◆ **Problem requirements**:
Give only the number of lines in the records that include the string "sudo".

──────── Listed entries

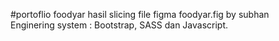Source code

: #portoflio foodyar hasil slicing file figma foodyar.fig by subhan <br>
Enginering system : Bootstrap, SASS dan Javascript.
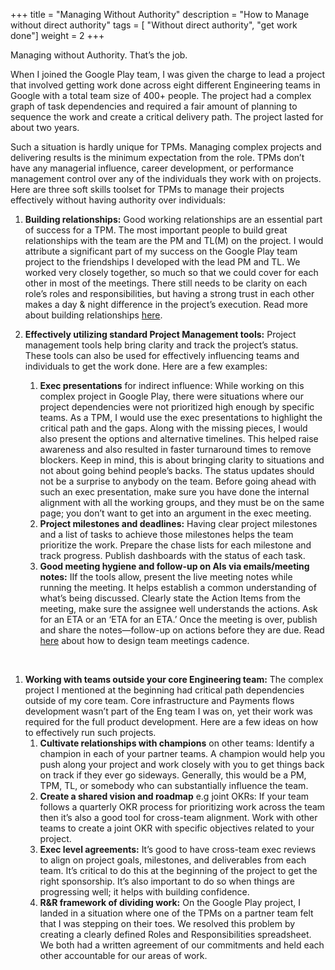 +++
title = "Managing Without Authority"
description = "How to Manage without direct authority"
tags = [ "Without direct authority", "get work done"]
weight = 2
+++

Managing without Authority. That’s the job. 

When I joined the Google Play team, I was given the charge to lead a project that involved getting work done across eight different Engineering teams in Google with a total team size of 400+ people. The project had a complex graph of task dependencies and required a fair amount of planning to sequence the work and create a critical delivery path. The project lasted for about two years. 

Such a situation is hardly unique for TPMs. Managing complex projects and
delivering results is the minimum expectation from the role. TPMs don’t have any
managerial influence, career development, or performance management control over
any of the individuals they work with on projects.  
Here are three soft skills toolset for TPMs to manage their projects effectively
without having authority over individuals:

1. **Building relationships:** Good working relationships are an essential part of success for a TPM. The most important people to build great relationships with the team are the PM and TL(M) on the project. I would attribute a significant part of my success on the Google Play team project to the friendships I developed with the lead PM and TL. We worked very closely together, so much so that we could cover for each other in most of the meetings. There still needs to be clarity on each role’s roles and responsibilities, but having a strong trust in each other makes a day & night difference in the project’s execution. 
Read more about building relationships [here](/ss/relations/).

2. **Effectively utilizing standard Project Management tools:** Project management tools help bring clarity and track the project’s status. These tools can also be used for effectively influencing teams and individuals to get the work done. Here are a few examples:
   1. **Exec presentations** for indirect influence: While working on this complex project in Google Play, there were situations where our project dependencies were not prioritized high enough by specific teams. As a TPM, I would use the exec presentations to highlight the critical path and the gaps. Along with the missing pieces, I would also present the options and alternative timelines. This helped raise awareness and also resulted in faster turnaround times to remove blockers. Keep in mind, this is about bringing clarity to situations and not about going behind people’s backs. The status updates should not be a surprise to anybody on the team. Before going ahead with such an exec presentation, make sure you have done the internal alignment with all the working groups, and they must be on the same page; you don’t want to get into an argument in the exec meeting.  
   2. **Project milestones and deadlines:** Having clear project milestones and a
      list of tasks to achieve those milestones helps the team prioritize the
      work. Prepare the chase lists for each milestone and track progress.
      Publish dashboards with the status of each task.
   3. **Good meeting hygiene and follow-up on AIs via emails/meeting notes:**
      IIf the tools allow, present the live meeting notes while running
      the meeting. It helps establish a common understanding of what’s being
      discussed. Clearly state the Action Items from the meeting, make sure the
      assignee well understands the actions. Ask for an ETA or an ‘ETA for an
      ETA.’ Once the meeting is over, publish and share the notes—follow-up on
      actions before they are due. Read [here](/how/meetings/) about how to
      design team meetings cadence.

<br>

1. **Working with teams outside your core Engineering team:** The complex
   project I mentioned at the beginning had critical path dependencies outside
   of my core team. Core infrastructure and Payments flows development wasn’t
   part of the Eng team I was on, yet their work was required for the full
   product development. Here are a few ideas on how to effectively run such
   projects.
   1. **Cultivate relationships with champions** on other teams: Identify a
      champion in each of your partner teams. A champion would help you push
      along your project and work closely with you to get things back on
      track if they ever go sideways. Generally, this would be a PM, TPM, TL, or somebody who can substantially influence the team.
   2. **Create a shared vision and roadmap** e.g joint OKRs: If your team
      follows a quarterly OKR process for prioritizing work across the team then
      it’s also a good tool for cross-team alignment. Work with other teams to
      create a joint OKR with specific objectives related to your project.
   3. **Exec level agreements:** It’s good to have cross-team exec reviews to
      align on project goals, milestones, and deliverables from each team. It’s
      critical to do this at the beginning of the project to get the right
      sponsorship. It’s also important to do so when things are progressing
      well; it helps with building confidence.
   4. **R&R framework of dividing work:** On the Google Play project, I landed
      in a situation where one of the TPMs on a partner team felt that I was
      stepping on their toes. We resolved this problem by creating a clearly
      defined Roles and Responsibilities spreadsheet. We both had a written
      agreement of our commitments and held each other accountable for our areas
      of work.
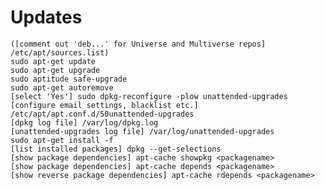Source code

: # Updates

    ([comment out 'deb...' for Universe and Multiverse repos] /etc/apt/sources.list)
    sudo apt-get update
    sudo apt-get upgrade
    sudo aptitude safe-upgrade
    sudo apt-get autoremove
    [select 'Yes'] sudo dpkg-reconfigure -plow unattended-upgrades
    [configure email settings, blacklist etc.] /etc/apt/apt.conf.d/50unattended-upgrades
    [dpkg log file] /var/log/dpkg.log
    [unattended-upgrades log file] /var/log/unattended-upgrades
    sudo apt-get install -f
    [list installed packages] dpkg --get-selections
    [show package dependencies] apt-cache showpkg <packagename>
    [show package dependencies] apt-cache depends <packagename>
    [show reverse package dependencies] apt-cache rdepends <packagename>

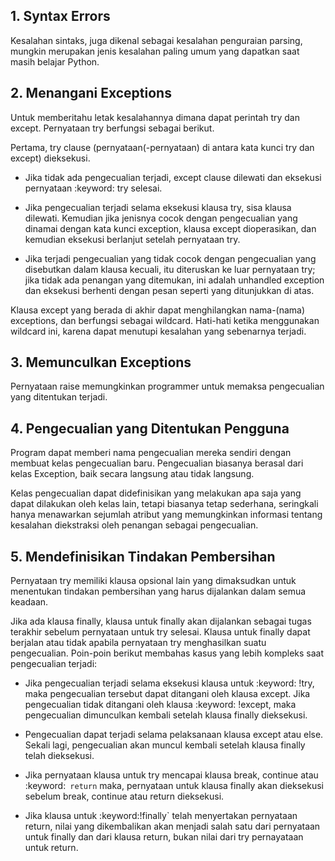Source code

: ## 1. Syntax Errors
Kesalahan sintaks, juga dikenal sebagai kesalahan penguraian parsing,
mungkin merupakan jenis kesalahan paling umum yang dapatkan saat masih belajar Python.

## 2. Menangani Exceptions
Untuk memberitahu letak kesalahannya dimana dapat perintah try dan except.
Pernyataan try berfungsi sebagai berikut.

Pertama, try clause (pernyataan(-pernyataan) di antara kata kunci try dan except) dieksekusi.

* Jika tidak ada pengecualian terjadi, except clause dilewati dan eksekusi pernyataan :keyword: try selesai.

* Jika pengecualian terjadi selama eksekusi klausa try, sisa klausa dilewati. Kemudian jika jenisnya cocok dengan pengecualian yang dinamai dengan kata kunci exception, klausa except dioperasikan, dan kemudian eksekusi berlanjut setelah pernyataan try.

* Jika terjadi pengecualian yang tidak cocok dengan pengecualian yang disebutkan dalam klausa kecuali, itu diteruskan ke luar pernyataan try; jika tidak ada penangan yang ditemukan, ini adalah unhandled exception dan eksekusi berhenti dengan pesan seperti yang ditunjukkan di atas.

Klausa except yang berada di akhir dapat menghilangkan nama-(nama) exceptions, dan berfungsi sebagai wildcard.
Hati-hati ketika menggunakan wildcard ini, karena dapat menutupi kesalahan yang sebenarnya terjadi.

## 3. Memunculkan Exceptions
Pernyataan raise memungkinkan programmer untuk memaksa pengecualian yang ditentukan terjadi.

## 4. Pengecualian yang Ditentukan Pengguna
Program dapat memberi nama pengecualian mereka sendiri dengan membuat kelas pengecualian baru.
Pengecualian biasanya berasal dari kelas Exception, baik secara langsung atau tidak langsung.

Kelas pengecualian dapat didefinisikan yang melakukan apa saja yang dapat dilakukan oleh kelas lain, tetapi biasanya tetap sederhana,
seringkali hanya menawarkan sejumlah atribut yang memungkinkan informasi tentang kesalahan diekstraksi oleh penangan sebagai pengecualian.

## 5. Mendefinisikan Tindakan Pembersihan
Pernyataan try memiliki klausa opsional lain yang dimaksudkan untuk menentukan tindakan pembersihan yang harus dijalankan dalam semua keadaan.

Jika ada klausa finally, klausa untuk finally akan dijalankan sebagai tugas terakhir sebelum pernyataan untuk try selesai.
Klausa untuk finally dapat berjalan atau tidak apabila pernyataan try menghasilkan suatu pengecualian.
Poin-poin berikut membahas kasus yang lebih kompleks saat pengecualian terjadi:

* Jika pengecualian terjadi selama eksekusi klausa untuk :keyword: !try, maka pengecualian tersebut dapat ditangani oleh klausa except. Jika pengecualian tidak ditangani oleh klausa :keyword: !except, maka pengecualian dimunculkan kembali setelah klausa finally dieksekusi.

* Pengecualian dapat terjadi selama pelaksanaan klausa except atau else. Sekali lagi, pengecualian akan muncul kembali setelah klausa finally telah dieksekusi.

* Jika pernyataan klausa untuk try mencapai klausa break, continue atau :keyword:` return` maka, pernyataan untuk klausa finally akan dieksekusi sebelum break, continue atau return dieksekusi.

* Jika klausa untuk :keyword:!finally` telah menyertakan pernyataan return, nilai yang dikembalikan akan menjadi salah satu dari pernyataan untuk finally dan dari klausa return, bukan nilai dari try pernayataan untuk return.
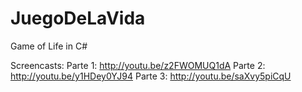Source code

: JuegoDeLaVida
=============

Game of Life in C#

Screencasts:
Parte 1: http://youtu.be/z2FWOMUQ1dA
Parte 2: http://youtu.be/y1HDey0YJ94
Parte 3: http://youtu.be/saXvy5piCqU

────────────────

◆ **Completed exercise**:
6